Understanding the nuances of the circles and how they interact with each other is the key to solving a Masyu puzzle. Generally speaking, it is easiest to start along the outside border of the grid and work inwards. Here are some basic scenarios where portions of the loop can be determined:
  • Any segment travelling from a black circle must travel two cells in that direction without intersecting another part of the loop or the outer border; each black cell must have two such segments at a right angle. The logical combination of those two statements is that if a segment from a black cell cannot be drawn in some orthogonal direction, a segment in the opposite direction must be drawn. For example, if one cannot legally travel up two cells from a black circle, then the loop must travel down from that black circle for two cells. This has two common results:
    • Any black circle along the outer border or one cell from the outer border must have a segment leading away from the border (and those sufficiently near a corner must lead from both walls, defining the loop's path through the circle);
    • Orthogonally adjacent black circles must have segments travelling away from each other.
    • Black circles that are orthogonally next to the end of the loop that does not travel towards it must have the loop heading away from the other loop segment.

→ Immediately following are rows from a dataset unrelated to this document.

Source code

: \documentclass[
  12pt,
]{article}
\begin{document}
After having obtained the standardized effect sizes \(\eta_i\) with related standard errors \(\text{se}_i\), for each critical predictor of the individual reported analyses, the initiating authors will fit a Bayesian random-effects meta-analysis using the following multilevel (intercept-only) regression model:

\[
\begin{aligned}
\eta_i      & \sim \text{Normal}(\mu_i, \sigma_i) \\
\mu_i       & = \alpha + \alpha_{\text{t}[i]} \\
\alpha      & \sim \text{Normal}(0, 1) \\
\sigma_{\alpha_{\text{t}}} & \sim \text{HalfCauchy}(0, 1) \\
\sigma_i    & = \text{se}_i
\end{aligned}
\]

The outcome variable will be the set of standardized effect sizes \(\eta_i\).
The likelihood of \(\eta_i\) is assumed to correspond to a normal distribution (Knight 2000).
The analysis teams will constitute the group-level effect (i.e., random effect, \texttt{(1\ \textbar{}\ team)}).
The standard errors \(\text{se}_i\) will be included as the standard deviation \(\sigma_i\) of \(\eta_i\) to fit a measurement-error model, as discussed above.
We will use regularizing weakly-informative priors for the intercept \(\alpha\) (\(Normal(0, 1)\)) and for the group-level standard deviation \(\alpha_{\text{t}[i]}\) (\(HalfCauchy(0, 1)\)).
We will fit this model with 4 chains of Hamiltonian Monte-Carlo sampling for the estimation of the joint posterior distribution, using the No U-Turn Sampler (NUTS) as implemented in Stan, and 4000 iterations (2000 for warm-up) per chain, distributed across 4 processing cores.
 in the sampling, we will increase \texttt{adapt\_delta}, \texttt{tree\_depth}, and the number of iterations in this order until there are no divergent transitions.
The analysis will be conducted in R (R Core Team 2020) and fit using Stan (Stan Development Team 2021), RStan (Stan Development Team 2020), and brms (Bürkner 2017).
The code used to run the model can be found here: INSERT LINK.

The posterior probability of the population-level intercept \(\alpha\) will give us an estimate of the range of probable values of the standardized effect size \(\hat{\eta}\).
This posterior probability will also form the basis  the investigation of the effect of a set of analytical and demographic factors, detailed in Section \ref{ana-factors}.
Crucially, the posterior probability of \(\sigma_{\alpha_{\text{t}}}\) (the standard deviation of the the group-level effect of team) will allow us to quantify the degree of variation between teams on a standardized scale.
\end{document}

  • White circles along the outer border obviously need the loop to travel through them parallel to the border; if two white circles along a border are adjacent or are one cell apart, then the loop will need to turn away from the border just beyond the circles.
  • If three or more white circles are orthogonally contiguous and collinear, then the loop will need to pass through each of those circles perpendicular to the line of circles.
  • If two white circles are orthogonally contiguous and a cell on either end has a loop segment entering parallel to the line of the circles, then the loop will need to pass through each of those circles perpendicular to their line. (Otherwise, the line through them would connect to the adjacent segment and one of the white cells would not be next to a turn in the loop.)
  • A black circle with two white circles diagonally adjacent on the same side must have the loop heading away from that side. If not, and it went between the white circles instead, then the white circles would be parallel to that section of the loop, and make it impossible to complete the black circle.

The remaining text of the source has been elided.